Even as majority of business leaders are aware of the urgent need to transform digitally to address the changing business climate, the study found that the transformation journey for most organizations in Asia is still at its infancy.
In fact, only 29% of business leaders have a full digital transformation strategy and less than half (49%) are in progress with specific digital transformation initiatives for selected parts of their business. 22% still have very limited or no strategy in place.
Emerging Technologies in Demand
Cloud computing and the decreasing cost of devices have made it more affordable for companies of any sizes to transform digitally, according to 81% of business leaders surveyed. Majority of business leaders (78%) regarded cloud computing as essential in their digital transformation strategy.

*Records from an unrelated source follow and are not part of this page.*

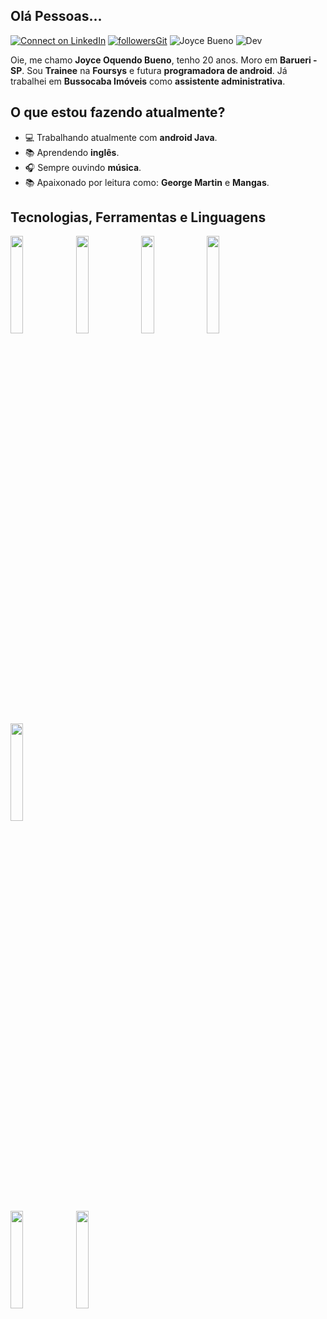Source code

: ## Olá Pessoas...

[![Connect on LinkedIn](https://img.shields.io/badge/--linkedin?label=LinkedIn&logo=LinkedIn&style=social)](https://www.linkedin.com/in/joyce-oquendo/) [![followersGit](https://img.shields.io/github/followers/joycebueno?style=social)](https://github.com/joycebueno) <img src="https://komarev.com/ghpvc/?username=joycebueno&label=Profile%20views&color=0e75b6&style=social" alt="Joyce Bueno" /> ![Dev](https://img.shields.io/badge/Dev-JoyceBueno-orange)

Oie, me chamo **Joyce Oquendo Bueno**, tenho 20 anos. Moro em **Barueri - SP**.
Sou **Trainee** na **Foursys** e futura **programadora de android**.
Já trabalhei em **Bussocaba Imóveis** como **assistente administrativa**.


## O que estou fazendo atualmente?
- 💻 Trabalhando atualmente com **android Java**.
- 📚 Aprendendo **inglês**. 
- 🎧 Sempre ouvindo **música**.
- 📚 Apaixonado por leitura como: **George Martin** e **Mangas**.

## Tecnologias, Ferramentas e Linguagens
<code><img width="20%" src="https://www.vectorlogo.zone/logos/visualstudio_code/visualstudio_code-ar21.svg"></code>  <code><img width="20%" src="https://www.vectorlogo.zone/logos/git-scm/git-scm-ar21.svg"></code> <code><img width="20%" src="https://www.vectorlogo.zone/logos/github/github-ar21.svg"></code> <code><img width="20%" src="https://www.vectorlogo.zone/logos/java/java-ar21.svg"></code>
<br />
<code><img width="20%" src="https://www.vectorlogo.zone/logos/w3_html5/w3_html5-ar21.svg"> </code> <code><img width="20%" src="https://www.vectorlogo.zone/logos/android/android-ar21.svg"></code> <code><img width="20%" src="https://www.vectorlogo.zone/logos/commonmark/commonmark-ar21.svg"></code>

In the next 12 to 18 months, business leaders in Asia Pacific are interested to explore a range of emerging technologies to accelerate and achieve digital transformation. The top five technologies identified by business leaders as being relevant to them are:
- Artificial intelligence: Intelligent machines or software that are able to learn and perform tasks independently. Examples include robots, chatbots and self-driving cars;
- Internet of Things (IoT): Network of sensors embedded into devices that can collect data or be remotely controlled. Examples include smart buildings, cars and home devices;
- Wearable technologies: Advanced computing and electronic technologies that are embedded into clothing, devices or bodies. Examples include smart watches and fitness trackers;
- Quantum computing: Next-generation computers using different computation systems to solve data equations much faster than traditional computers
- Virtual/ augmented/ mixed reality: Technologies enabling the merging of real and virtual worlds into new and immersive experiences. Examples include Microsoft HoloLens, Oculus Rift, and 3D video gaming.
Barriers to Digital Transformation in Asia Pacific
While there is no doubt that digital transformation will bring significant benefits for both businesses and employees, the path to digital transformation has been slow, given that only 29% have a full digital strategy in place.
Increasing security threats in today’s digital economies is real and cannot be ignored. There is a continued perception among business leaders that the cloud is less secure. However, they may be less privy to the advances being made in the cloud on security and privacy and need more exposure on how, with the current threat environment, it will be safer being in the cloud than relying on tradition forms of IT. In fact, a recent Microsoft Asia Pacific survey of 1,200 IT leaders conducted in September 2016 found that 87% believe that in the longer term, the cloud will be safer.
“People don’t use technology that they don’t trust. This is a golden rule that applies to organisations and individuals alike as we live in a mobile-first and cloud-first world. Ensuring security, privacy, and compliance are key to enabling businesses to carry out digital transformation with confidence. With the rise of mobile workers introducing new devices, apps, and data into organisations today, protecting sensitive company data requires a new and integrated approach,” said Haupter.